WORK TO BE COMPLETED: An exact transcription of the entries is required, with no images included.

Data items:
= = = = = = =

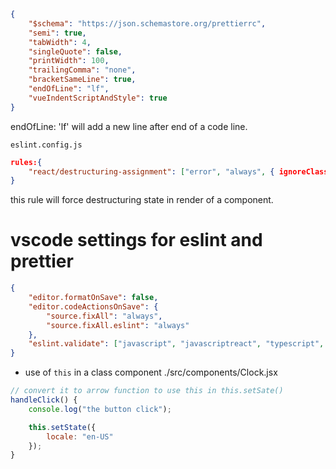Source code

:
 ```json
{
    "$schema": "https://json.schemastore.org/prettierrc",
    "semi": true,
    "tabWidth": 4,
    "singleQuote": false,
    "printWidth": 100,
    "trailingComma": "none",
    "bracketSameLine": true,
    "endOfLine": "lf",
    "vueIndentScriptAndStyle": true
}

```

endOfLine: 'lf' will add a new line after end of a code line.


`eslint.config.js`

```json
rules:{
    "react/destructuring-assignment": ["error", "always", { ignoreClassFields: true }]
}
```
this rule will force destructuring state in render of a component.


# vscode settings for eslint and prettier
```json
{
    "editor.formatOnSave": false,
    "editor.codeActionsOnSave": {
        "source.fixAll": "always",
        "source.fixAll.eslint": "always"
    },
    "eslint.validate": ["javascript", "javascriptreact", "typescript", "typescriptreact", "vue"]
}

```

- use of `this` in a class component
    ./src/components/Clock.jsx

```jsx
// convert it to arrow function to use this in this.setSate()
handleClick() {
    console.log("the button click");

    this.setState({
        locale: "en-US"
    });
}
```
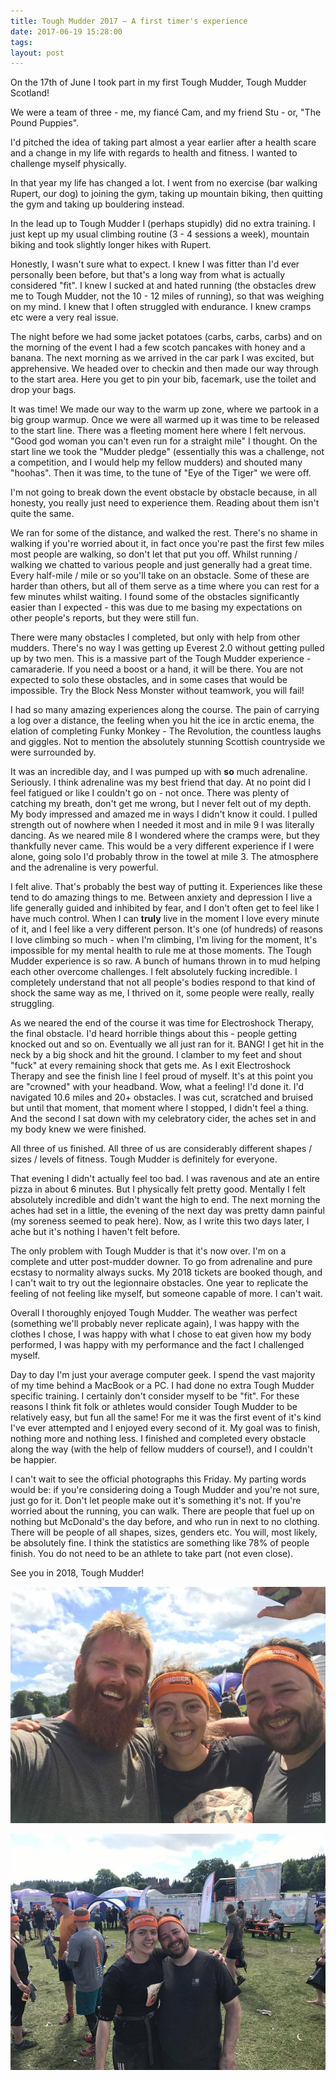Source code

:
 ```yaml
---
title: Tough Mudder 2017 — A first timer's experience 
date: 2017-06-19 15:28:00
tags:
layout: post
---
```


On the 17th of June I took part in my first Tough Mudder, Tough Mudder Scotland!

We were a team of three - me, my fiancé Cam, and my friend Stu - or, "The Pound Puppies".

I'd pitched the idea of taking part almost a year earlier after a health scare and a change in my life with regards to health and fitness. I wanted to challenge myself physically.

In that year my life has changed a lot. I went from no exercise (bar walking Rupert, our dog) to joining the gym, taking up mountain biking, then quitting the gym and taking up bouldering instead.

In the lead up to Tough Mudder I (perhaps stupidly) did no extra training. I just kept up my usual climbing routine (3 - 4 sessions a week), mountain biking and took slightly longer hikes with Rupert. 

Honestly, I wasn't sure what to expect. I knew I was fitter than I'd ever personally been before, but that's a long way from what is actually considered "fit". I knew I sucked at and hated running (the obstacles drew me to Tough Mudder, not the 10 - 12 miles of running), so that was weighing on my mind. I knew that I often struggled with endurance. I knew cramps etc were a very real issue. 

The night before we had some jacket potatoes (carbs, carbs, carbs) and on the morning of the event I had a few scotch pancakes with honey and a banana. The next morning as we arrived in the car park I was excited, but apprehensive. We headed over to checkin and then made our way through to the start area. Here you get to pin your bib, facemark, use the toilet and drop your bags. 

It was time! We made our way to the warm up zone, where we partook in a big group warmup. Once we were all warmed up it was time to be released to the start line. There was a fleeting moment here where I felt nervous. "Good god woman you can't even run for a straight mile" I thought. On the start line we took the "Mudder pledge" (essentially this was a challenge, not a competition, and I would help my fellow mudders) and shouted many "hoohas". Then it was time, to the tune of "Eye of the Tiger" we were off.

I'm not going to break down the event obstacle by obstacle because, in all honesty, you really just need to experience them. Reading about them isn't quite the same.

We ran for some of the distance, and walked the rest. There's no shame in walking if you're worried about it, in fact once you're past the first few miles most people are walking, so don't let that put you off. Whilst running / walking we chatted to various people and just generally had a great time. Every half-mile / mile or so you'll take on an obstacle. Some of these are harder than others, but all of them serve as a time where you can rest for a few minutes whilst waiting. I found some of the obstacles significantly easier than I expected - this was due to me basing my expectations on other people's reports, but they were still fun. 

There were many obstacles I completed, but only with help from other mudders. There's no way I was getting up Everest 2.0 without getting pulled up by two men. This is a massive part of the Tough Mudder experience - camaraderie. If you need a boost or a hand, it will be there. You are not expected to solo these obstacles, and in some cases that would be impossible. Try the Block Ness Monster without teamwork, you will fail! 

I had so many amazing experiences along the course. The pain of carrying a log over a distance, the feeling when you hit the ice in arctic enema, the elation of completing Funky Monkey - The Revolution, the countless laughs and giggles. Not to mention the absolutely stunning Scottish countryside we were surrounded by.

It was an incredible day, and I was pumped up with **so** much adrenaline. Seriously. I think adrenaline was my best friend that day. At no point did I feel fatigued or like I couldn't go on - not once. There was plenty of catching my breath, don't get me wrong, but I never felt out of my depth. My body impressed and amazed me in ways I didn't know it could. I pulled strength out of nowhere when I needed it most and in mile 9 I was literally dancing. As we neared mile 8 I wondered where the cramps were, but they thankfully never came. This would be a very different experience if I were alone, going solo I'd probably throw in the towel at mile 3. The atmosphere and the adrenaline is very powerful.

I felt alive. That's probably the best way of putting it. Experiences like these tend to do amazing things to me. Between anxiety and depression I live a life generally guided and inhibited by fear, and I don't often get to feel like I have much control. When I can **truly** live in the moment I love every minute of it, and I feel like a very different person. It's one (of hundreds) of reasons I love climbing so much - when I'm climbing, I'm living for the moment, It's impossible for my mental health to rule me at those moments. The Tough Mudder experience is so raw. A bunch of humans thrown in to mud helping each other overcome challenges. I felt absolutely fucking incredible. I completely understand that not all people's bodies respond to that kind of shock the same way as me, I thrived on it, some people were really, really struggling. 

As we neared the end of the course it was time for Electroshock Therapy, the final obstacle. I'd heard horrible things about this - people getting knocked out and so on. Eventually we all just ran for it. BANG! I get hit in the neck by a big shock and hit the ground. I clamber to my feet and shout "fuck" at every remaining shock that gets me. As I exit Electroshock Therapy and see the finish line I feel proud of myself. It's at this point you are "crowned" with your headband. Wow, what a feeling! I'd done it. I'd navigated 10.6 miles and 20+ obstacles. I was cut, scratched and bruised but until that moment, that moment where I stopped, I didn't feel a thing. And the second I sat down with my celebratory cider, the aches set in and my body knew we were finished.

All three of us finished. All three of us are considerably different shapes / sizes / levels of fitness. Tough Mudder is definitely for everyone.

That evening I didn't actually feel too bad. I was ravenous and ate an entire pizza in about 6 minutes. But I physically felt pretty good. Mentally I felt absolutely incredible and didn't want the high to end. The next morning the aches had set in a little, the evening of the next day was pretty damn painful (my soreness seemed to peak here). Now, as I write this two days later, I ache but it's nothing I haven't felt before. 

The only problem with Tough Mudder is that it's now over. I'm on a complete and utter post-mudder downer. To go from adrenaline and pure ecstasy to normality always sucks. My 2018 tickets are booked though, and I can't wait to try out the legionnaire obstacles. One year to replicate the feeling of not feeling like myself, but someone capable of more. I can't wait.

Overall I thoroughly enjoyed Tough Mudder. The weather was perfect (something we'll probably never replicate again), I was happy with the clothes I chose, I was happy with what I chose to eat given how my body performed, I was happy with my performance and the fact I challenged myself. 

Day to day I'm just your average computer geek. I spend the vast majority of my time behind a MacBook or a PC. I had done no extra Tough Mudder specific training. I certainly don't consider myself to be "fit". For these reasons I think fit folk or athletes would consider Tough Mudder to be relatively easy, but fun all the same! For me it was the first event of it's kind I've ever attempted and I enjoyed every second of it. My goal was to finish, nothing more and nothing less. I finished and completed every obstacle along the way (with the help of fellow mudders of course!), and I couldn't be happier.  

I can't wait to see the official photographs this Friday. My parting words would be: if you're considering doing a Tough Mudder and you're not sure, just go for it. Don't let people make out it's something it's not. If you're worried about the running, you can walk. There are people that fuel up on nothing but McDonald's the day before, and who run in next to no clothing. There will be people of all shapes, sizes, genders etc. You will, most likely, be absolutely fine. I think the statistics are something like 78% of people finish. You do not need to be an athlete to take part (not even close).

See you in 2018, Tough Mudder!

![](/assets/images/2017/19113946_10155491441303086_4525862859344587988_n.jpg)

![](/assets/images/2017/19224768_10155491441788086_8895502264511114733_n.jpg)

= = = = = = =

RESPONSE TO THE EXERCISE:
Source code

:
 ```json
{
    "$schema": "https://json.schemastore.org/prettierrc",
    "semi": true,
    "tabWidth": 4,
    "singleQuote": false,
    "printWidth": 100,
    "trailingComma": "none",
    "bracketSameLine": true,
    "endOfLine": "lf",
    "vueIndentScriptAndStyle": true
}

```

endOfLine: 'lf' will add a new line after end of a code line.


`eslint.config.js`

```json
rules:{
    "react/destructuring-assignment": ["error", "always", { ignoreClassFields: true }]
}
```
this rule will force destructuring state in render of a component.


# vscode settings for eslint and prettier
```json
{
    "editor.formatOnSave": false,
    "editor.codeActionsOnSave": {
        "source.fixAll": "always",
        "source.fixAll.eslint": "always"
    },
    "eslint.validate": ["javascript", "javascriptreact", "typescript", "typescriptreact", "vue"]
}

```

- use of `this` in a class component
    ./src/components/Clock.jsx

```jsx
// convert it to arrow function to use this in this.setSate()
handleClick() {
    console.log("the button click");

    this.setState({
        locale: "en-US"
    });
}
```
Source code

:
 ```yaml
---
title: Tough Mudder 2017 — A first timer's experience 
date: 2017-06-19 15:28:00
tags:
layout: post
---
```


On the 17th of June I took part in my first Tough Mudder, Tough Mudder Scotland!

We were a team of three - me, my fiancé Cam, and my friend Stu - or, "The Pound Puppies".

I'd pitched the idea of taking part almost a year earlier after a health scare and a change in my life with regards to health and fitness. I wanted to challenge myself physically.

In that year my life has changed a lot. I went from no exercise (bar walking Rupert, our dog) to joining the gym, taking up mountain biking, then quitting the gym and taking up bouldering instead.

In the lead up to Tough Mudder I (perhaps stupidly) did no extra training. I just kept up my usual climbing routine (3 - 4 sessions a week), mountain biking and took slightly longer hikes with Rupert. 

Honestly, I wasn't sure what to expect. I knew I was fitter than I'd ever personally been before, but that's a long way from what is actually considered "fit". I knew I sucked at and hated running (the obstacles drew me to Tough Mudder, not the 10 - 12 miles of running), so that was weighing on my mind. I knew that I often struggled with endurance. I knew cramps etc were a very real issue. 

The night before we had some jacket potatoes (carbs, carbs, carbs) and on the morning of the event I had a few scotch pancakes with honey and a banana. The next morning as we arrived in the car park I was excited, but apprehensive. We headed over to checkin and then made our way through to the start area. Here you get to pin your bib, facemark, use the toilet and drop your bags. 

It was time! We made our way to the warm up zone, where we partook in a big group warmup. Once we were all warmed up it was time to be released to the start line. There was a fleeting moment here where I felt nervous. "Good god woman you can't even run for a straight mile" I thought. On the start line we took the "Mudder pledge" (essentially this was a challenge, not a competition, and I would help my fellow mudders) and shouted many "hoohas". Then it was time, to the tune of "Eye of the Tiger" we were off.

I'm not going to break down the event obstacle by obstacle because, in all honesty, you really just need to experience them. Reading about them isn't quite the same.

We ran for some of the distance, and walked the rest. There's no shame in walking if you're worried about it, in fact once you're past the first few miles most people are walking, so don't let that put you off. Whilst running / walking we chatted to various people and just generally had a great time. Every half-mile / mile or so you'll take on an obstacle. Some of these are harder than others, but all of them serve as a time where you can rest for a few minutes whilst waiting. I found some of the obstacles significantly easier than I expected - this was due to me basing my expectations on other people's reports, but they were still fun. 

There were many obstacles I completed, but only with help from other mudders. There's no way I was getting up Everest 2.0 without getting pulled up by two men. This is a massive part of the Tough Mudder experience - camaraderie. If you need a boost or a hand, it will be there. You are not expected to solo these obstacles, and in some cases that would be impossible. Try the Block Ness Monster without teamwork, you will fail! 

I had so many amazing experiences along the course. The pain of carrying a log over a distance, the feeling when you hit the ice in arctic enema, the elation of completing Funky Monkey - The Revolution, the countless laughs and giggles. Not to mention the absolutely stunning Scottish countryside we were surrounded by.

It was an incredible day, and I was pumped up with **so** much adrenaline. Seriously. I think adrenaline was my best friend that day. At no point did I feel fatigued or like I couldn't go on - not once. There was plenty of catching my breath, don't get me wrong, but I never felt out of my depth. My body impressed and amazed me in ways I didn't know it could. I pulled strength out of nowhere when I needed it most and in mile 9 I was literally dancing. As we neared mile 8 I wondered where the cramps were, but they thankfully never came. This would be a very different experience if I were alone, going solo I'd probably throw in the towel at mile 3. The atmosphere and the adrenaline is very powerful.

I felt alive. That's probably the best way of putting it. Experiences like these tend to do amazing things to me. Between anxiety and depression I live a life generally guided and inhibited by fear, and I don't often get to feel like I have much control. When I can **truly** live in the moment I love every minute of it, and I feel like a very different person. It's one (of hundreds) of reasons I love climbing so much - when I'm climbing, I'm living for the moment, It's impossible for my mental health to rule me at those moments. The Tough Mudder experience is so raw. A bunch of humans thrown in to mud helping each other overcome challenges. I felt absolutely fucking incredible. I completely understand that not all people's bodies respond to that kind of shock the same way as me, I thrived on it, some people were really, really struggling. 

As we neared the end of the course it was time for Electroshock Therapy, the final obstacle. I'd heard horrible things about this - people getting knocked out and so on. Eventually we all just ran for it. BANG! I get hit in the neck by a big shock and hit the ground. I clamber to my feet and shout "fuck" at every remaining shock that gets me. As I exit Electroshock Therapy and see the finish line I feel proud of myself. It's at this point you are "crowned" with your headband. Wow, what a feeling! I'd done it. I'd navigated 10.6 miles and 20+ obstacles. I was cut, scratched and bruised but until that moment, that moment where I stopped, I didn't feel a thing. And the second I sat down with my celebratory cider, the aches set in and my body knew we were finished.

All three of us finished. All three of us are considerably different shapes / sizes / levels of fitness. Tough Mudder is definitely for everyone.

That evening I didn't actually feel too bad. I was ravenous and ate an entire pizza in about 6 minutes. But I physically felt pretty good. Mentally I felt absolutely incredible and didn't want the high to end. The next morning the aches had set in a little, the evening of the next day was pretty damn painful (my soreness seemed to peak here). Now, as I write this two days later, I ache but it's nothing I haven't felt before. 

The only problem with Tough Mudder is that it's now over. I'm on a complete and utter post-mudder downer. To go from adrenaline and pure ecstasy to normality always sucks. My 2018 tickets are booked though, and I can't wait to try out the legionnaire obstacles. One year to replicate the feeling of not feeling like myself, but someone capable of more. I can't wait.

Overall I thoroughly enjoyed Tough Mudder. The weather was perfect (something we'll probably never replicate again), I was happy with the clothes I chose, I was happy with what I chose to eat given how my body performed, I was happy with my performance and the fact I challenged myself. 

Day to day I'm just your average computer geek. I spend the vast majority of my time behind a MacBook or a PC. I had done no extra Tough Mudder specific training. I certainly don't consider myself to be "fit". For these reasons I think fit folk or athletes would consider Tough Mudder to be relatively easy, but fun all the same! For me it was the first event of it's kind I've ever attempted and I enjoyed every second of it. My goal was to finish, nothing more and nothing less. I finished and completed every obstacle along the way (with the help of fellow mudders of course!), and I couldn't be happier.  

I can't wait to see the official photographs this Friday. My parting words would be: if you're considering doing a Tough Mudder and you're not sure, just go for it. Don't let people make out it's something it's not. If you're worried about the running, you can walk. There are people that fuel up on nothing but McDonald's the day before, and who run in next to no clothing. There will be people of all shapes, sizes, genders etc. You will, most likely, be absolutely fine. I think the statistics are something like 78% of people finish. You do not need to be an athlete to take part (not even close).

See you in 2018, Tough Mudder!

![](/assets/images/2017/19113946_10155491441303086_4525862859344587988_n.jpg)

![](/assets/images/2017/19224768_10155491441788086_8895502264511114733_n.jpg)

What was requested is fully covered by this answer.